═════ RECORDS SUPPLIED ═════
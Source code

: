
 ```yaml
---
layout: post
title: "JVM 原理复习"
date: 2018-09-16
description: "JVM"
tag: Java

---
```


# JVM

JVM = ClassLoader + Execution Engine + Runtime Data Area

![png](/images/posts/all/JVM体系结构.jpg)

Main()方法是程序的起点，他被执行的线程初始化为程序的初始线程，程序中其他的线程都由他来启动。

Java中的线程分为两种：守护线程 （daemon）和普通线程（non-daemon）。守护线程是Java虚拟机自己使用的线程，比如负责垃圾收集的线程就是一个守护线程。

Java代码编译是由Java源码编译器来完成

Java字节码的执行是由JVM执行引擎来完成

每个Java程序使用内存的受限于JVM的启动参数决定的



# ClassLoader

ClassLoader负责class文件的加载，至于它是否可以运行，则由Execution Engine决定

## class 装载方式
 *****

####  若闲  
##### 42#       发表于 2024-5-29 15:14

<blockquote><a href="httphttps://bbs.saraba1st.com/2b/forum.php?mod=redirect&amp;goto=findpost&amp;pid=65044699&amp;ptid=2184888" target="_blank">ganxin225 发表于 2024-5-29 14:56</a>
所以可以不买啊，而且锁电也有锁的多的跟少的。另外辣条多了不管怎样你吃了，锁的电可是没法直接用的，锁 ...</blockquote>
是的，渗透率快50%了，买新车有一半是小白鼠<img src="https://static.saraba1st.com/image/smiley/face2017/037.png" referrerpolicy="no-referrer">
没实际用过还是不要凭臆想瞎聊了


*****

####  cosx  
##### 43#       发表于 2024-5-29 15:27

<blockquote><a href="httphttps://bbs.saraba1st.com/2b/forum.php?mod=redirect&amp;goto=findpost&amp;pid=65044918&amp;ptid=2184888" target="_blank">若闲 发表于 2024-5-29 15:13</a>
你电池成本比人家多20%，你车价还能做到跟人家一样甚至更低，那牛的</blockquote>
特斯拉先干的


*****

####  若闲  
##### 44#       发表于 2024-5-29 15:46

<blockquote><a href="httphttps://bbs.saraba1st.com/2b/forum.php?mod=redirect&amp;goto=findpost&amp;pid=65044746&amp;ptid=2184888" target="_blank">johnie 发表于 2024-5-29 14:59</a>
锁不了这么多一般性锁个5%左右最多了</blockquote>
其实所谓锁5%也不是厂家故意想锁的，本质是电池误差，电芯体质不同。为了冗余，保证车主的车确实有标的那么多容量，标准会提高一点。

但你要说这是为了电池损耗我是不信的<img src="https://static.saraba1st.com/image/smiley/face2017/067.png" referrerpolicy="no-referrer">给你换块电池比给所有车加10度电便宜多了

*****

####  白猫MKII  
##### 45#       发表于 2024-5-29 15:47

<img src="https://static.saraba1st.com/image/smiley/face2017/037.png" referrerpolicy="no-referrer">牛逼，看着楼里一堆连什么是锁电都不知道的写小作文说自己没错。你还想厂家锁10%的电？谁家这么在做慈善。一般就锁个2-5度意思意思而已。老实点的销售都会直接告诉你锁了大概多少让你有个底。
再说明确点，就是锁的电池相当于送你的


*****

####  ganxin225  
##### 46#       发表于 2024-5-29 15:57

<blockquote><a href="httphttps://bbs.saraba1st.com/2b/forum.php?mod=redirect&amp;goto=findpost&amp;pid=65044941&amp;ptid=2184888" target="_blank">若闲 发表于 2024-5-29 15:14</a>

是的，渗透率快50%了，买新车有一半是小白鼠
═════
EXERCISE AIM
With nothing left out, return each entry exactly.

WRITTEN ANSWER
Source code

:
 ```yaml
---
layout: post
title: "JVM 原理复习"
date: 2018-09-16
description: "JVM"
tag: Java

---
```


# JVM

JVM = ClassLoader + Execution Engine + Runtime Data Area

![png](/images/posts/all/JVM体系结构.jpg)

Main()方法是程序的起点，他被执行的线程初始化为程序的初始线程，程序中其他的线程都由他来启动。

Java中的线程分为两种：守护线程 （daemon）和普通线程（non-daemon）。守护线程是Java虚拟机自己使用的线程，比如负责垃圾收集的线程就是一个守护线程。

Java代码编译是由Java源码编译器来完成

Java字节码的执行是由JVM执行引擎来完成

每个Java程序使用内存的受限于JVM的启动参数决定的



# ClassLoader

ClassLoader负责class文件的加载，至于它是否可以运行，则由Execution Engine决定

## class 装载方式
 *****

####  若闲  
##### 42#       发表于 2024-5-29 15:14

<blockquote><a href="httphttps://bbs.saraba1st.com/2b/forum.php?mod=redirect&amp;goto=findpost&amp;pid=65044699&amp;ptid=2184888" target="_blank">ganxin225 发表于 2024-5-29 14:56</a>
所以可以不买啊，而且锁电也有锁的多的跟少的。另外辣条多了不管怎样你吃了，锁的电可是没法直接用的，锁 ...</blockquote>
是的，渗透率快50%了，买新车有一半是小白鼠<img src="https://static.saraba1st.com/image/smiley/face2017/037.png" referrerpolicy="no-referrer">
没实际用过还是不要凭臆想瞎聊了


*****

####  cosx  
##### 43#       发表于 2024-5-29 15:27

<blockquote><a href="httphttps://bbs.saraba1st.com/2b/forum.php?mod=redirect&amp;goto=findpost&amp;pid=65044918&amp;ptid=2184888" target="_blank">若闲 发表于 2024-5-29 15:13</a>
你电池成本比人家多20%，你车价还能做到跟人家一样甚至更低，那牛的</blockquote>
特斯拉先干的


*****

####  若闲  
##### 44#       发表于 2024-5-29 15:46

<blockquote><a href="httphttps://bbs.saraba1st.com/2b/forum.php?mod=redirect&amp;goto=findpost&amp;pid=65044746&amp;ptid=2184888" target="_blank">johnie 发表于 2024-5-29 14:59</a>
锁不了这么多一般性锁个5%左右最多了</blockquote>
其实所谓锁5%也不是厂家故意想锁的，本质是电池误差，电芯体质不同。为了冗余，保证车主的车确实有标的那么多容量，标准会提高一点。

但你要说这是为了电池损耗我是不信的<img src="https://static.saraba1st.com/image/smiley/face2017/067.png" referrerpolicy="no-referrer">给你换块电池比给所有车加10度电便宜多了

*****

####  白猫MKII  
##### 45#       发表于 2024-5-29 15:47

<img src="https://static.saraba1st.com/image/smiley/face2017/037.png" referrerpolicy="no-referrer">牛逼，看着楼里一堆连什么是锁电都不知道的写小作文说自己没错。你还想厂家锁10%的电？谁家这么在做慈善。一般就锁个2-5度意思意思而已。老实点的销售都会直接告诉你锁了大概多少让你有个底。
再说明确点，就是锁的电池相当于送你的


*****

####  ganxin225  
##### 46#       发表于 2024-5-29 15:57

<blockquote><a href="httphttps://bbs.saraba1st.com/2b/forum.php?mod=redirect&amp;goto=findpost&amp;pid=65044941&amp;ptid=2184888" target="_blank">若闲 发表于 2024-5-29 15:14</a>

是的，渗透率快50%了，买新车有一半是小白鼠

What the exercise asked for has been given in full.